* [Exercise goal] Return the number of lines below with "algorithms" in them, and nothing else.

* [Listed records]
----

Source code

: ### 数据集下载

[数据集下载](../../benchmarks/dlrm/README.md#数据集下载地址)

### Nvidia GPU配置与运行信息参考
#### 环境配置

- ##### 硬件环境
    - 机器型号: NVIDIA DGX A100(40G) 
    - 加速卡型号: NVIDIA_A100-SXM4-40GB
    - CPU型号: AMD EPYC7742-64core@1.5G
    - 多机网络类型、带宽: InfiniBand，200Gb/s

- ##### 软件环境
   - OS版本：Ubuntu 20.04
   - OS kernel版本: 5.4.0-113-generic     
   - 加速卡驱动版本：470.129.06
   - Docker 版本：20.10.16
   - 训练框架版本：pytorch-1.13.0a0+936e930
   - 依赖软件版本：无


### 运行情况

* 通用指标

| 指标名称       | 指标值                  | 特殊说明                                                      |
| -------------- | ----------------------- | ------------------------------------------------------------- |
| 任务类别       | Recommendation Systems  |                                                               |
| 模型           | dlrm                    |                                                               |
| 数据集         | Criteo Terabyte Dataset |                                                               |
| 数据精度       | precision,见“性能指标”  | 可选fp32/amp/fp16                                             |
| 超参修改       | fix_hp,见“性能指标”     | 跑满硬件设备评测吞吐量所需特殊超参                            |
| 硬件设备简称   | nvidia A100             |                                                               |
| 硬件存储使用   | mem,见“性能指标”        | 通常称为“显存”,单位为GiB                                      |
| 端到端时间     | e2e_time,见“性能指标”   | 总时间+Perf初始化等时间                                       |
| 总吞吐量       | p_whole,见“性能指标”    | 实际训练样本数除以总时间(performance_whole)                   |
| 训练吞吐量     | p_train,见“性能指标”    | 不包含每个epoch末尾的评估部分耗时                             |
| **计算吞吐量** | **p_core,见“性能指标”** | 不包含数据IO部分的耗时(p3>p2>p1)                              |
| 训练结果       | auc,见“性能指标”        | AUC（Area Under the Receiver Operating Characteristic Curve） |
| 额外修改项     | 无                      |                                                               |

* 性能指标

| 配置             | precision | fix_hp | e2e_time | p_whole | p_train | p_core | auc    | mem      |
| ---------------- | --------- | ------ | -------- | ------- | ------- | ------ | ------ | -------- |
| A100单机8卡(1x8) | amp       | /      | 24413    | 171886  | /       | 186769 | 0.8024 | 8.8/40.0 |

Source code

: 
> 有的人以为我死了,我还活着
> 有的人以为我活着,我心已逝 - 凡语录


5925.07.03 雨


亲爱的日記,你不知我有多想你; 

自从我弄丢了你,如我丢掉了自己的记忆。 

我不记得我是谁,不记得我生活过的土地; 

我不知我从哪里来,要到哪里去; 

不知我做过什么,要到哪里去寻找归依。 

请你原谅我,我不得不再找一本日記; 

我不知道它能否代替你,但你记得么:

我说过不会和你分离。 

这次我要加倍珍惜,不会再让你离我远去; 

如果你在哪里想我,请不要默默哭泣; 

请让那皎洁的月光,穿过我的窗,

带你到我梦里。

----

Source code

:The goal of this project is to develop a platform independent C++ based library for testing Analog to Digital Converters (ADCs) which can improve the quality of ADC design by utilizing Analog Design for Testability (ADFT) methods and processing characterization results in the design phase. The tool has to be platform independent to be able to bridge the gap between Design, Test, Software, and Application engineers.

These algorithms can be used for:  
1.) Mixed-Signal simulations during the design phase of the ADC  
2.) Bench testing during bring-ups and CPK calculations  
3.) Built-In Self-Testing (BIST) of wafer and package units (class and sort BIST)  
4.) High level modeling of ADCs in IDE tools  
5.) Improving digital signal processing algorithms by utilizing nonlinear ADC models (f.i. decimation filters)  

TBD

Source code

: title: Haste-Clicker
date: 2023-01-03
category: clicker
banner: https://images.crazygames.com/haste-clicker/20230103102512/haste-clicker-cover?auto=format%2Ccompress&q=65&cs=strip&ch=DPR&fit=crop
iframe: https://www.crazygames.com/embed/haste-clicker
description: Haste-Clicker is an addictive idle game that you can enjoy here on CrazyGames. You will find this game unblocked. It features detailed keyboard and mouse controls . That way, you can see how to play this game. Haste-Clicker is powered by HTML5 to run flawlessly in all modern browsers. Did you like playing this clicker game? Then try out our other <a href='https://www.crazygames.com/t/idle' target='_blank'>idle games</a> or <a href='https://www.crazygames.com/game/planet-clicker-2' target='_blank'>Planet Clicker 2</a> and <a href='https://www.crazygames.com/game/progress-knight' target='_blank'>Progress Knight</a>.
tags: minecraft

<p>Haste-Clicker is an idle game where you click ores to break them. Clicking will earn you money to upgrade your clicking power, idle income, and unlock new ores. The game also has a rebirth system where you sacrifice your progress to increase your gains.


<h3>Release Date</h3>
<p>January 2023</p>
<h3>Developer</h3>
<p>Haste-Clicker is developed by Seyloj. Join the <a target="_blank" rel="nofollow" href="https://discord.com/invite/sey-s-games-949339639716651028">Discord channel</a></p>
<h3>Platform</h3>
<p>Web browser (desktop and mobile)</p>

----

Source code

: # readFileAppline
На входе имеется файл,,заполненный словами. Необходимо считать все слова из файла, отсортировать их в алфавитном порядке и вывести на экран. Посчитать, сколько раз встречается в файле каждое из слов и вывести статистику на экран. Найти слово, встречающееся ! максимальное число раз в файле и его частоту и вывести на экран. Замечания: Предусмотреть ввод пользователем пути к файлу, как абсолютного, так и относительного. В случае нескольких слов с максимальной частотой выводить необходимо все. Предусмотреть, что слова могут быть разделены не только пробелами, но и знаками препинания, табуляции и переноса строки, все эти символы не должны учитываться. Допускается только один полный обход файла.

----

* [Response to this exercise] 2